El caso Vincent Lambert: el otro nombre de la eutanasia (2)

Julio 11, 2019
Origen: fsspx.news

El gobierno francés presentó una apelación contra la decisión del Tribunal de Apelaciones de París que ordenó la reanudación de alimentos e hidratación para Vincent Lambert. Después de haber considerado el aspecto médico de esta decisión (en la parte 1 de esta serie de artículos), consideraremos el aspecto legal que subyace detrás de todo este asunto.

¿Mediante qué ley puede un médico actualmente tomar la decisión de suspender la alimentación e hidratación a un paciente en Francia? Es necesario hacer un análisis detallado, por un lado, para comprender las múltiples ambigüedades contenidas en los textos y, por el otro, para medir su oposición a la ley natural.

Una nueva situación: la resucitación

El progreso técnico de la reanimación plantea cuestiones difíciles. Los médicos se preguntan sobre el sentido de estos tratamientos; sobre la cantidad de tiempo que hay que darles si el estado del paciente no parece mejorar; si deben acceder a las solicitudes de la familia para que se detenga esta reanimación. Finalmente, la cuestión de la muerte eventual de algunos pacientes resucitados (muerte “cerebral”) también sale a relucir insistentemente. Estos tres problemas fueron presentados al papa Pío XII por los reanimadores, y él los respondió en su discurso del 24 de noviembre de 1957. En un artículo posterior, consideraremos las respuestas del pastor angélico que aclararon perfectamente el problema.

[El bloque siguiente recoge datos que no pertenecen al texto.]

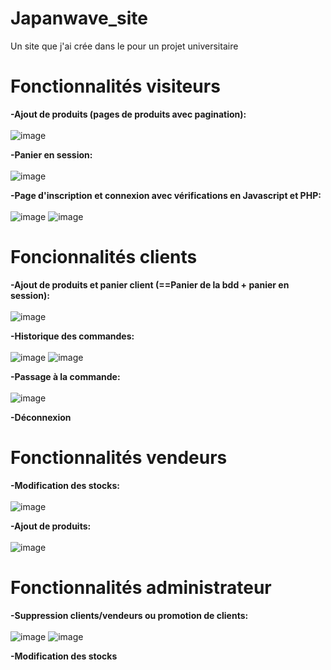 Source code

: # Japanwave_site
Un site que j'ai crée dans le pour un projet universitaire

# Fonctionnalités visiteurs
<strong>-Ajout de produits (pages de produits avec pagination):</strong><br><br>
![image](https://user-images.githubusercontent.com/85686740/121814367-f09a9c80-cc70-11eb-8815-991789530f57.png)

<strong>-Panier en session:</strong><br><br>
![image](https://user-images.githubusercontent.com/85686740/121814583-1ffdd900-cc72-11eb-8a2c-8dc55aac2a71.png)

<strong>-Page d'inscription et connexion avec vérifications en Javascript et PHP: </strong><br><br>
![image](https://user-images.githubusercontent.com/85686740/121814433-643ca980-cc71-11eb-90b0-6f5142cc320e.png)
![image](https://user-images.githubusercontent.com/85686740/121814458-87675900-cc71-11eb-9a5c-e778ace6d419.png)

# Foncionnalités clients
<strong>-Ajout de produits et panier client (==Panier de la bdd + panier en session):</strong> <br><br>
![image](https://user-images.githubusercontent.com/85686740/121814631-60f5ed80-cc72-11eb-8f98-69a3a0431dc0.png)

<strong>-Historique des commandes:</strong> <br><br>
![image](https://user-images.githubusercontent.com/85686740/121814664-8a167e00-cc72-11eb-87c9-c6880439bb6b.png)
![image](https://user-images.githubusercontent.com/85686740/121814683-a0243e80-cc72-11eb-9f6b-2c19db05e851.png)

<strong>-Passage  à la commande:</strong> <br><br>
![image](https://user-images.githubusercontent.com/85686740/121814712-bcc07680-cc72-11eb-83da-67c8dfbc3d8d.png)

<strong>-Déconnexion </strong>

# Fonctionnalités vendeurs
<strong>-Modification des stocks:</strong><br><br>
![image](https://user-images.githubusercontent.com/85686740/121814832-5d169b00-cc73-11eb-8a98-a8948e5b35d0.png)

<strong>-Ajout de produits:</strong><br><br>
![image](https://user-images.githubusercontent.com/85686740/121814848-761f4c00-cc73-11eb-924f-6ddee3fdea95.png)

# Fonctionnalités administrateur
<strong>-Suppression clients/vendeurs ou promotion de clients:</strong><br><br>
![image](https://user-images.githubusercontent.com/85686740/121814902-bda5d800-cc73-11eb-9b70-13d17271a4ab.png)
![image](https://user-images.githubusercontent.com/85686740/121814924-eb8b1c80-cc73-11eb-99a5-18666c68c757.png)

<strong>-Modification des stocks<strong>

En la década de 1970, surgieron varios debates en torno a los límites de la resucitación, en contra de lo que ya estaba estigmatizado como un "tratamiento extraordinario"; sobre la participación del paciente en las decisiones médicas, especialmente en situaciones al final de la vida; sobre la intervención familiar; sobre el sufrimiento que debe tenerse en cuenta; todo esto llevó al desarrollo de los cuidados paliativos; y finalmente, sobre la cuestión de la eutanasia.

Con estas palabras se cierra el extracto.